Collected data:
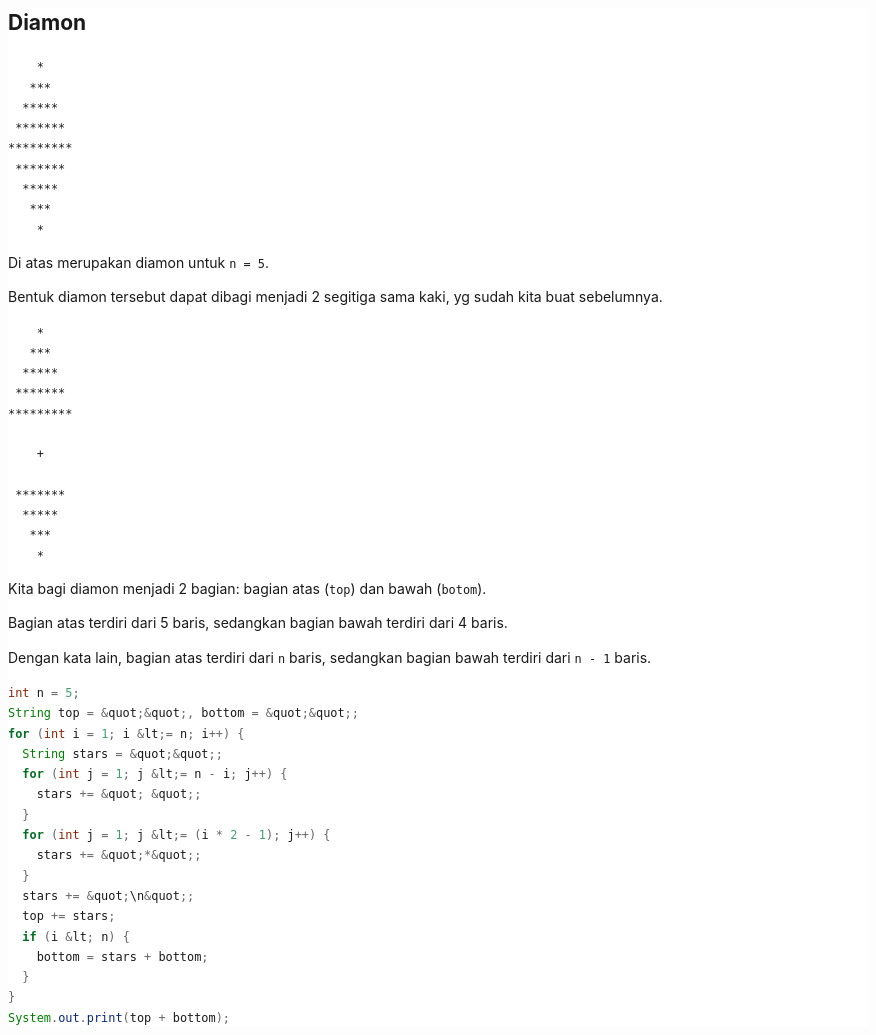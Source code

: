 Diamon
------

```
    *
   ***
  *****
 *******
*********
 *******
  *****
   ***
    *
```

Di atas merupakan diamon untuk `n = 5`.

Bentuk diamon tersebut dapat dibagi menjadi 2 segitiga sama kaki, yg sudah kita buat sebelumnya.

```
    *
   ***
  *****
 *******
*********

    +

 *******
  *****
   ***
    *
```

Kita bagi diamon menjadi 2 bagian: bagian atas (`top`) dan bawah (`botom`).

Bagian atas terdiri dari 5 baris, sedangkan bagian bawah terdiri dari 4 baris.

Dengan kata lain, bagian atas terdiri dari `n` baris, sedangkan bagian bawah terdiri dari `n - 1` baris.

```java
int n = 5;
String top = &quot;&quot;, bottom = &quot;&quot;;
for (int i = 1; i &lt;= n; i++) {
  String stars = &quot;&quot;;
  for (int j = 1; j &lt;= n - i; j++) {
    stars += &quot; &quot;;
  }
  for (int j = 1; j &lt;= (i * 2 - 1); j++) {
    stars += &quot;*&quot;;
  }
  stars += &quot;\n&quot;;
  top += stars;
  if (i &lt; n) {
    bottom = stars + bottom;
  }
}
System.out.print(top + bottom);
```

▸ **WHAT THE TASK ASKS**:
Once the pictures are set aside, repeat the remaining data word for word.

▸ **EXERCISE RESULT**:
Source code

: Diamon
------

```
    *
   ***
  *****
 *******
*********
 *******
  *****
   ***
    *
```

Di atas merupakan diamon untuk `n = 5`.

Bentuk diamon tersebut dapat dibagi menjadi 2 segitiga sama kaki, yg sudah kita buat sebelumnya.

```
    *
   ***
  *****
 *******
*********

    +

 *******
  *****
   ***
    *
```

Kita bagi diamon menjadi 2 bagian: bagian atas (`top`) dan bawah (`botom`).

Bagian atas terdiri dari 5 baris, sedangkan bagian bawah terdiri dari 4 baris.

Dengan kata lain, bagian atas terdiri dari `n` baris, sedangkan bagian bawah terdiri dari `n - 1` baris.

```java
int n = 5;
String top = &quot;&quot;, bottom = &quot;&quot;;
for (int i = 1; i &lt;= n; i++) {
  String stars = &quot;&quot;;
  for (int j = 1; j &lt;= n - i; j++) {
    stars += &quot; &quot;;
  }
  for (int j = 1; j &lt;= (i * 2 - 1); j++) {
    stars += &quot;*&quot;;
  }
  stars += &quot;\n&quot;;
  top += stars;
  if (i &lt; n) {
    bottom = stars + bottom;
  }
}
System.out.print(top + bottom);
```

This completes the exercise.